C’est la fin de la journée à Bogigny. Il fait chaud et sec mais ça sent la rentrée. A la sortie du métro Pablo Picasso, en face des bus, le centre dentaire du même nom voit défiler des mères de famille, des jeunes, des personnes âgées. A l’accueil, l’assistante ressemble un peu à celle que l’on trouve lorsque l’on consulte un dentiste dans le privé.
Devant le centre, un sexagénaire sort et semble contrarié. « Ca a l’air d’être des cons ici ! Je voulais prendre rendez-vous mais ils m’ont dit que si je voulais un rendez-vous, je devais m’inscrire sur la liste d’attente et attendre deux à trois mois ! ». Et lorsqu’il s’agit de réagir à l’actualité littéraire de la rentrée des « sans dents » il s’exclame : « Pfff, Hollande c’est un con lui aussi ! ».
Peu après Nadia, 27 ans sort, elle aussi sans rendez-vous avant deux à trois mois. Pourtant, un peu plus tard encore, Yassine 20 ans, sort et explique : « j’ai eu aucun problème pour avoir un rendez-vous, ma dent c’était un chantier, j’ai eu un rendez-vous il y a un mois, puis je suis parti en vacances, et là un deuxième rendez-vous pour ma carie et j’ai pas eu à attendre du tout ».
Yassine n’a pas accès à la CMU (couverture maladie universelle) mais à une mutuelle.

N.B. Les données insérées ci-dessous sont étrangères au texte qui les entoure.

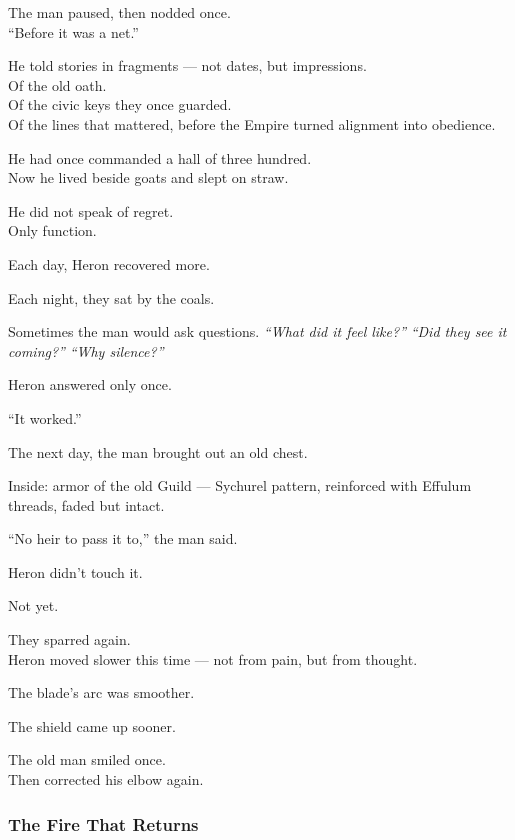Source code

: \documentclass[12pt]{article}
\begin{document}
The man paused, then nodded once.\\
“Before it was a net.”

\vspace{1em}

He told stories in fragments — not dates, but impressions.\\
Of the old oath.\\
Of the civic keys they once guarded.\\
Of the lines that mattered, before the Empire turned alignment into obedience.

He had once commanded a hall of three hundred.\\
Now he lived beside goats and slept on straw.

He did not speak of regret.\\
Only function.

\vspace{1em}

Each day, Heron recovered more.

Each night, they sat by the coals.

Sometimes the man would ask questions.  
\textit{“What did it feel like?”}  
\textit{“Did they see it coming?”}  
\textit{“Why silence?”}

Heron answered only once.

“It worked.”

\vspace{1em}

The next day, the man brought out an old chest.

Inside: armor of the old Guild — Sychurel pattern, reinforced with Effulum threads, faded but intact.

“No heir to pass it to,” the man said.

Heron didn’t touch it.

Not yet.

\vspace{1em}

They sparred again.\\
Heron moved slower this time — not from pain, but from thought.

The blade’s arc was smoother.

The shield came up sooner.

The old man smiled once.\\
Then corrected his elbow again.

\dotfill

\subsubsection*{The Fire That Returns}
\end{document}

Faut-il pour autant en déduire une tendance chez les spécialistes, tout au moins, chez les dentistes, à refuser plus fréquemment les patients CMU ?
Huguette Boissonnat-Pelsy, chirurgien dentiste à Nancy explique : « on a fait un faux problème autour des refus des clientèles CMU. Les situations sont en réalité très différentes. Les résultats d’une étude menée en province et en région parisienne sur les difficultés d’accès aux soins et sur les refus pour discriminations ont montré qu’il n’y a pas pratiquement pas de refus sauf en cas de surcharge ».
La dentiste de Nancy est membre d’ATD quart monde, un mouvement spécialisé dans la lutte contre la pauvreté et à l’origine du RMI, du DALO ( Droit au logement opposable) mais également de la CMU. Elle poursuit : « Il y a eu suffisamment d’information à la population. Et il faut sortir de cet esprit parisien, de cette pensée parisienne… Ce qui se passe à Paris ne se passe pas forcément ailleurs !  Lorsque l’on a fait une étude pour savoir si le refus est un problème, les patients répondent que ce qu’ils veulent c’est ‘pouvoir enterrer nos morts et que l’hôpital ne nous embête pas’… ».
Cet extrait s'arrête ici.